A group of 38 investors overseeing more than $9tn in assets have written to the chair of the audit committee at each of the companies, calling on them to ensure their financial statements reflect the implications of the Paris Agreement, which aims to limit temperature increases to well below 2 degrees Celsius.
Investors are concerned that corporate accounts have become disjointed from businesses’ public statements on climate change, with many groups setting out plans to cut their carbon emissions but not reflecting this position in their financial outlook.
The investor letter, which was signed by JPMorgan Asset Management, Fidelity International and M&G Investments, said: “The accounts are key to how capital is deployed by management as well as investors.

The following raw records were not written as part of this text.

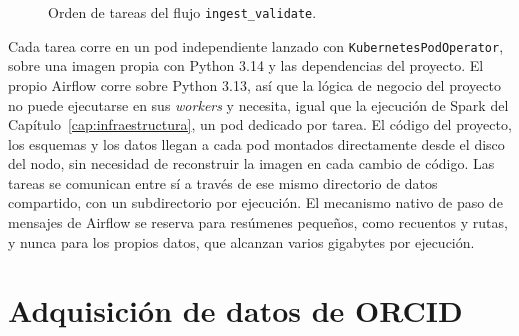 \begin{figure}[H]
  \centering
  \caption{Orden de tareas del flujo \texttt{ingest\_validate}.}
  \label{fig:tfm_ingest_dag}
\end{figure}

Cada tarea corre en un pod independiente lanzado con
\texttt{KubernetesPodOperator}, sobre una imagen propia con Python 3.14 y
las dependencias del proyecto. El propio Airflow corre sobre Python 3.13,
así que la lógica de negocio del proyecto no puede ejecutarse en sus
\textit{workers} y necesita, igual que la ejecución de Spark del
Capítulo~\ref{cap:infraestructura}, un pod dedicado por tarea. El código
del proyecto, los esquemas y los datos llegan a cada pod montados
directamente desde el disco del nodo, sin necesidad de reconstruir la
imagen en cada cambio de código. Las tareas se comunican entre sí a través
de ese mismo directorio de datos compartido, con un subdirectorio por
ejecución. El mecanismo nativo de paso de mensajes de Airflow se reserva
para resúmenes pequeños, como recuentos y rutas, y nunca para los propios
datos, que alcanzan varios gigabytes por ejecución.

\section{Adquisición de datos de ORCID}
\label{sec:ingesta_orcid}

If the accounts leave out material climate risks, too much capital will go towards activities that put shareholder capital at risk. Worse still, this puts all our futures at risk.”
Some companies have already changed their financial outlook because of climate risks, following investor pressure. Earlier this year, BP said it would slash up to $17.5bn from the value of its oil and gas assets on the expectation of lower long-term oil prices. Royal Dutch Shell and Total also adjusted accounting judgments, resulting in material impairments.
“Companies can no longer afford to ignore what climate change means for their business. Investors need financial impacts of getting on to a net zero pathway to be booked and acted on,” said Stephanie Pfeifer, chief executive of the Institutional Investors Group on Climate Change, which brought the investors together.
The letter also called for adjustments to critical accounting assumptions and estimates to ensure they are consistent with achieving so-called net zero carbon emissions by 2050. It said board directors should explain whether they had room to pay dividends if investments were needed to meet environmental goals.
Natasha Landell-Mills, head of stewardship at UK asset manager Sarasin and Partners and author of the investor expectations, said the world had reached a “crossroads in our battle against climate change” and financial statements that took account of the Paris agreement would “drive system-wide capital redeployment . . . thereby protecting capital for all”.
Insight Investments, the big fixed income asset manager, the Church of England’s investment funds and DWS, the asset manager that was spun out of Deutsche Bank, also signed the letter, as well as several pension funds.
Last week, UK chancellor Rishi Sunak said the UK would become the first country in the world to force big public and private companies to provide climate-related information in their financial accounts.
A separate review by the Financial Reporting Council, the UK audit watchdog, last week found that few listed companies currently made any reference to climate change in their financial statements.